Ese trabajo arduo –incluidas incontables reuniones, conferencias, viajes, lecturas, 4 libros y 500 artículos de mi autoría siendo senador– incluyó estudiar en serio, porque el acierto en política empieza por ser uno un “especialista en generalidades”, es decir, un conocedor de muchos temas, para por lo menos poderse comunicar con los verdaderos especialistas, saber valorar el acierto o el error de las ideas y no dejarse descrestar de los charlatanes.
Hubiera sido imposible ser el senador que fui sin mi decisión de hace 50 años de trabajar en política, no para conseguir plata ni honores sino para servirle a lo que considero el progreso de Colombia, aun a costa de ir en contra de mis conveniencias personales. Es esa forma de pensar la que explica decisiones mías para algunos difíciles de comprender, porque me han costado renunciar a los oropeles, precio que sin molestias se paga cuando obedece a defender convicciones de principios.

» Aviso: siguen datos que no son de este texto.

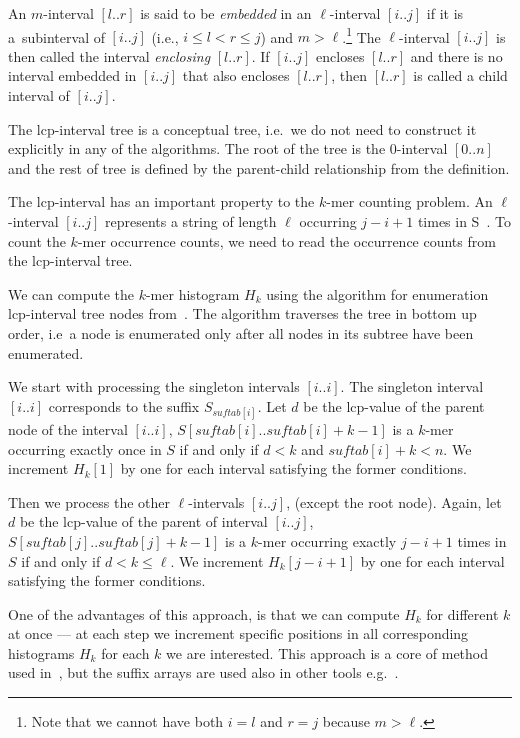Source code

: \begin{definition}
  An $m$-interval $[l..r]$ is said to be \emph{embedded} in an $\ell$-interval $[i..j]$ if it is a~subinterval of $[i..j]$ (i.e., $i \leq l < r \leq j $) and $m > \ell$.\footnote{Note that we cannot have both $i = l$ and $r = j$ because $m > \ell$.}
  The $\ell$-interval $[i..j ]$ is then called the interval \emph{enclosing} $[l..r]$. If $[i..j]$ encloses $[l..r]$ and there is no interval embedded in $[i..j]$ that also encloses $[l..r]$, then $[l..r]$ is called a child interval of $[i..j]$.
\end{definition}

The lcp-interval tree is a conceptual tree, i.e.\ we do not need to construct it explicitly in any of the algorithms. The root of the tree is the $0$-interval $[0..n]$ and the rest of tree is defined by the parent-child relationship from the definition.


The lcp-interval has an important property to the $k$-mer counting problem. An $\ell$-interval $[i..j]$ represents a string of length $\ell$ occurring $j - i + 1$ times in S~\cite{tallymer}. To count the $k$-mer occurrence counts, we need to read the occurrence counts from the lcp-interval tree.

We can compute the $k$-mer histogram $H_k$ using the algorithm for enumeration lcp-interval tree nodes from~\cite{enhancedsuffixarrays}. The algorithm traverses the tree in bottom up order, i.e\ a node is enumerated only after all nodes in its subtree have been enumerated.

We start with processing the singleton intervals $[i..i]$. The singleton interval $[i..i]$ corresponds to the suffix $S_{suftab[i]}$. Let $d$ be the lcp-value of the parent node of the interval $[i..i]$, $S[suftab[i]..suftab[i]+k-1]$ is a $k$-mer occurring exactly once in $S$ if and only if $d < k$ and $suftab[i]+k < n$. We increment $H_k[1]$ by one for each interval satisfying the former conditions.

Then we process the other $\ell$-intervals $[i..j]$, (except the root node). Again, let $d$ be the lcp-value of the parent of interval $[i..j]$, $S[suftab[j]..suftab[j] + k - 1]$ is a $k$-mer occurring exactly $j - i + 1$ times in $S$ if and only if $d < k \leq \ell$. We increment $H_k[j-i+1]$ by one for each interval satisfying the former conditions.

One of the advantages of this approach, is that we can compute $H_k$ for different $k$ at once --- at each step we increment specific positions in all corresponding histograms $H_k$ for each $k$ we are interested. This approach is a core of method used in~\cite{tallymer}, but the suffix arrays are used also in other tools e.g.~\cite{jellyfish}.


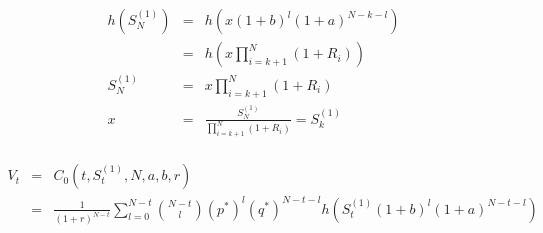 \documentclass[12pt]{article}
\newenvironment{solution}[2][Solution]{\begin{trivlist}
\item[\hskip \labelsep {\bfseries #1}\hskip \labelsep {\bfseries #2.}]}{\end{trivlist}}
\newenvironment{question}[2][Question]{\begin{trivlist}
\item[\hskip \labelsep {\bfseries #1}\hskip \labelsep {\bfseries #2.}]}{\end{trivlist}}
\begin{document}
\newpage
\begin{question}{6}
\end{question}
\begin{solution}[Solution]\\ 

\begin{eqnarray*}
h(S_N^{(1)}) &=& h\left(x(1+b)^l (1+a)^{N-k-l}\right) \\
&=& h\left(x \prod^{N}_{i=k+1} (1+R_i) \right) \\
S_N^{(1)} &=& x \prod^{N}_{i=k+1} (1+R_i) \\
x &=& \frac{S_N^{(1)}}{\prod^{N}_{i=k+1} (1+R_i)} = S_k^{(1)}
\end{eqnarray*}\\
\begin{eqnarray*}
V_t &=& C_0(t,S_t^{(1)},N,a,b,r) \\
&=& \frac{1}{(1+r)^{N-t}} \sum^{N-t}_{l=0} \binom{N-t}{l} (p^*)^l (q^*)^{N-t-l} h\left(S_t^{(1)}(1+b)^l (1+a)^{N-t-l}\right)
\end{eqnarray*}
\end{solution}
\end{document}
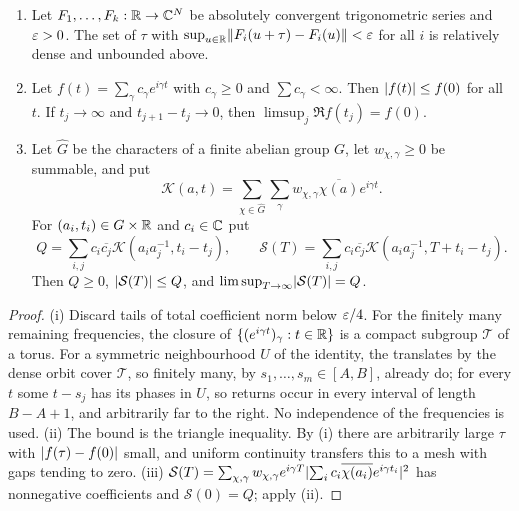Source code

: \begin{lemma}\label{zer:lem:posspec}
\begin{enumerate}[label=\textup{(\roman*)}]
\item Let $F_1,\dots,F_k:\mathbb{R}\to\mathbb{C}^N$ be absolutely convergent trigonometric series and $\varepsilon>0$. The
set of $\tau$ with $\sup_{u\in\mathbb{R}}\lVert F_i(u+\tau)-F_i(u)\rVert<\varepsilon$ for all $i$ is relatively dense
and unbounded above.
\item Let $f(t)=\sum_\gamma c_\gamma e^{i\gamma t}$ with $c_\gamma\ge0$ and $\sum c_\gamma<\infty$.
Then $\lvert f(t)\rvert\le f(0)$ for all $t$. If $t_j\to\infty$ and $t_{j+1}-t_j\to0$, then
$\limsup_j\Re f(t_j)=f(0)$.
\item Let $\widehat G$ be the characters of a finite abelian group $G$, let
$w_{\chi,\gamma}\ge0$ be summable, and put
\[
 \mathcal K(a,t)=\sum_{\chi\in\widehat G}\sum_\gamma w_{\chi,\gamma}\overline{\chi(a)}e^{i\gamma t}.
\]
For $(a_i,t_i)\in G\times\mathbb{R}$ and $c_i\in\mathbb{C}$ put
\[
 Q=\sum_{i,j}c_i\overline{c_j}\mathcal K(a_ia_j^{-1},t_i-t_j),\qquad
 \mathcal S(T)=\sum_{i,j}c_i\overline{c_j}\mathcal K(a_ia_j^{-1},T+t_i-t_j).
\]
Then $Q\ge0$, $\lvert\mathcal S(T)\rvert\le Q$, and $\limsup_{T\to\infty}\lvert\mathcal S(T)\rvert=Q$.
\end{enumerate}
\end{lemma}
\begin{proof}
(i) Discard tails of total coefficient norm below $\varepsilon/4$. For the finitely many remaining
frequencies, the closure of $\{(e^{i\gamma t})_\gamma:t\in\mathbb{R}\}$ is a compact subgroup $\mathcal T$
of a torus. For a symmetric neighbourhood $U$ of the identity, the translates by the dense
orbit cover $\mathcal T$, so finitely many, by $s_1,\dots,s_m\in[A,B]$, already do; for every $t$
some $t-s_j$ has its phases in $U$, so returns occur in every interval of length $B-A+1$, and
arbitrarily far to the right. No independence of the frequencies is used. (ii) The bound is
the triangle inequality. By (i) there are arbitrarily large $\tau$ with $\lvert f(\tau)-f(0)\rvert$
small, and uniform continuity transfers this to a mesh with gaps tending to zero.
(iii) $\mathcal S(T)=\sum_{\chi,\gamma}w_{\chi,\gamma}e^{i\gamma T}\lvert\sum_ic_i\overline{\chi(a_i)}e^{i\gamma t_i}\rvert^2$
has nonnegative coefficients and $\mathcal S(0)=Q$; apply (ii).
\end{proof}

Es difícil encontrar un tema de importancia que no estudiáramos para poder opinar con responsabilidad: agro, industria, trabajadores, campesinos, indígenas, empresarios, salud, educación, ambiente, energía, corrupción, violencia, paz, relaciones internacionales, justicia, política, democracia… De esos esfuerzos, por falta de espacio, resalto dos que atendí en especial: la lucha contra la gran corrupción y la defensa de la producción y el trabajo nacionales.
Sobre la gran corrupción demostré que se ha refinado tanto que ya es “legal”, porque pasaron de hacerle trampa a la ley a introducirla en ella, a partir de un diseño del Frente Nacional (1957) que autoriza a “los mismos con las mismas” –la frase de Gaitán– a aprovecharse del Estado a cambio de aprobar una macroeconomía favorable a un puñado de trasnacionales y colombianos, la cual, como su peor pecado, impide industrializar el capitalismo nacional, causa del mayúsculo subdesarrollo del país y base de todos nuestros incontables, gravísimos y crecientes problemas.
A amigos y contradictores les digo que por mis luchas democráticas llegué al senado a luchar y que entonces seguiré luchando hasta que se me acaben las pilas. Bienvenidos a este esfuerzo por Colombia.